Nosso sábio confrade Sr. Jobard, de Bruxelas, † nos escreve o que se segue, a propósito de nosso artigo sobre os pré-adamitas, publicado na Revista do mês passado:
“Permiti-me algumas reflexões sobre a criação do mundo, com vistas a reabilitar a Bíblia aos vossos olhos e aos dos livre-pensadores. Deus criou o mundo em seis dias, quatro mil anos antes da era cristã. Essa afirmativa os geólogos a contestam, firmados no estudo dos fósseis e dos milhares de caracteres incontestáveis de vetustez que fazem remontar a origem da Terra a milhares de milhões de anos. Entretanto, a Escritura disse a verdade e os geólogos também. E foi um simples campônio quem os pôs de acordo, ensinando que o nosso globo não é mais do que um planeta incrustativo, muito moderno, composto de materiais muito antigos.

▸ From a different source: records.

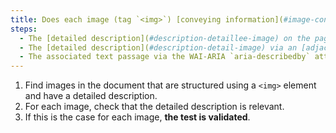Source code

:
 ```yaml
---
title: Does each image (tag `<img>`) [conveying information](#image-conveying-information), with a [detailed description](#description-detaillee-image), meet these conditions?
steps:
  - The [detailed description](#description-detaillee-image) on the page and indicated by the [text alternative](#text-alternative-image) is relevant.
  - The [detailed description](#description-detail-image) via an [adjacent link or button](#adjacent-link-or-button) is relevant.
  - The associated text passage via the WAI-ARIA `aria-describedby` attribute is relevant.
---
```


1. Find images in the document that are structured using a `<img>` element and have a detailed description.
2. For each image, check that the detailed description is relevant.
3. If this is the case for each image, **the test is validated**.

“Após o arrebatamento do planeta desconhecido, que chegara à maturidade, ou de harmonia com o que existiu no lugar que hoje ocupamos, a alma da Terra recebeu ordem de reunir seus satélites, para formar a Terra atual, segundo as regras do progresso em tudo e por tudo. Quatro apenas desses astros concordaram com a associação que lhes era proposta. Só a Lua persistiu na sua autonomia, visto que também os globos têm o seu livre-arbítrio. Para proceder a essa fusão, a alma da Terra dirigiu aos satélites um raio magnético atrativo, que pôs em estado cataléptico todo o mobiliário vegetal, animal e hominal que eles possuíam e que trouxeram para a comunidade. A operação teve por únicas testemunhas a alma da Terra e os grandes mensageiros celestes que a ajudaram nessa grande obra, abrindo aqueles globos para lhes dar entranhas comuns. Praticada a soldadura, as águas se escoaram para os vazios que a ausência da Lua deixara, da qual se tinha o direito de esperar uma melhor apreciação de seus interesses.
“As atmosferas se confundiram e começou o despertar ou a ressurreição dos germens que estavam em catalepsia. O homem foi o último a ser tirado do estado de hipnotismo e se viu cercado da luxuriante vegetação do paraíso terrestre e dos animais que pastavam em paz ao seu derredor. Havereis de convir que tudo isto se podia fazer em seis dias, com obreiros tão poderosos como os que Deus encarregara da tarefa. O planeta Ásia trouxe a raça amarela, a de civilização mais antiga; o África a raça negra; o Europa a raça branca e o América a raça vermelha. A Lua certamente nos teria trazido a raça verde ou azul.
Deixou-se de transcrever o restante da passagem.